By Robert
Reich
When they talk about "clean coal," this is result |
Last week’s massive spill of the toxic
chemical MCHM into West Virginia’s Elk River illustrates another benefit to the
business class of high unemployment, economic insecurity, and a safety-net shot
through with holes. Not only are employees eager to accept whatever job they
can get. They are also unwilling to demand healthy and safe environments.

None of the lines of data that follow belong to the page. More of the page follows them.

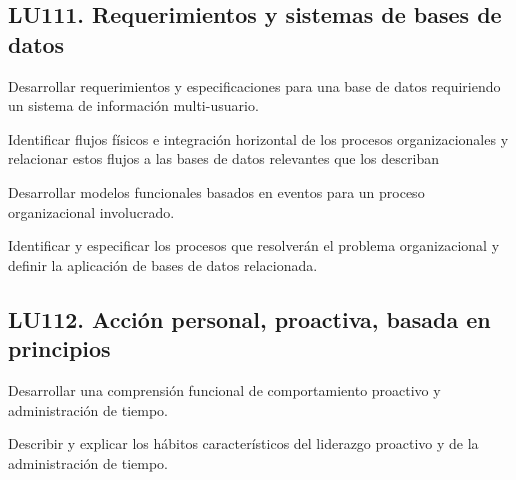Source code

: \subsection{LU111. Requerimientos y sistemas de bases de datos}\label{sec:BOK-LU111}\label{sec:LU111}
\begin{LearningUnit}
\begin{LUGoal}
\item Desarrollar requerimientos y especificaciones para una base de datos requiriendo un sistema de información multi-usuario.
\end{LUGoal}

\begin{LUObjective}
\item Identificar flujos físicos e integración horizontal de los procesos organizacionales y relacionar estos flujos a las bases de datos relevantes que los describan
\item Desarrollar modelos funcionales basados en eventos para un proceso organizacional involucrado.
\item Identificar y especificar los procesos que resolverán el problema organizacional y definir la aplicación de bases de datos relacionada.
\end{LUObjective}
\end{LearningUnit}

\subsection{LU112. Acción personal, proactiva, basada en principios}\label{sec:BOK-LU112}\label{sec:LU112}
\begin{LearningUnit}
\begin{LUGoal}
\item Desarrollar una comprensión funcional de comportamiento proactivo y administración de tiempo.
\end{LUGoal}

\begin{LUObjective}
\item Describir y explicar los hábitos característicos del liderazgo proactivo y de la administración de tiempo.
\end{LUObjective}
\end{LearningUnit}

The spill was the region’s third major
chemical accident in five years, coming after two investigations by the federal
Chemical Safety Board in the Kanawha Valley, also known as “Chemical Valley,”
and repeated recommendations from federal regulators and environmental
advocates that the state embrace tougher rules to better safeguard
chemicals.
No action was ever taken. State and local
officials turned a deaf ear. The storage tank that leaked, owned by Freedom
Industries, hadn’t been inspected for decades.
But nobody complained.
So why wasn’t more done to prevent this, and
why isn’t there more of any outcry even now?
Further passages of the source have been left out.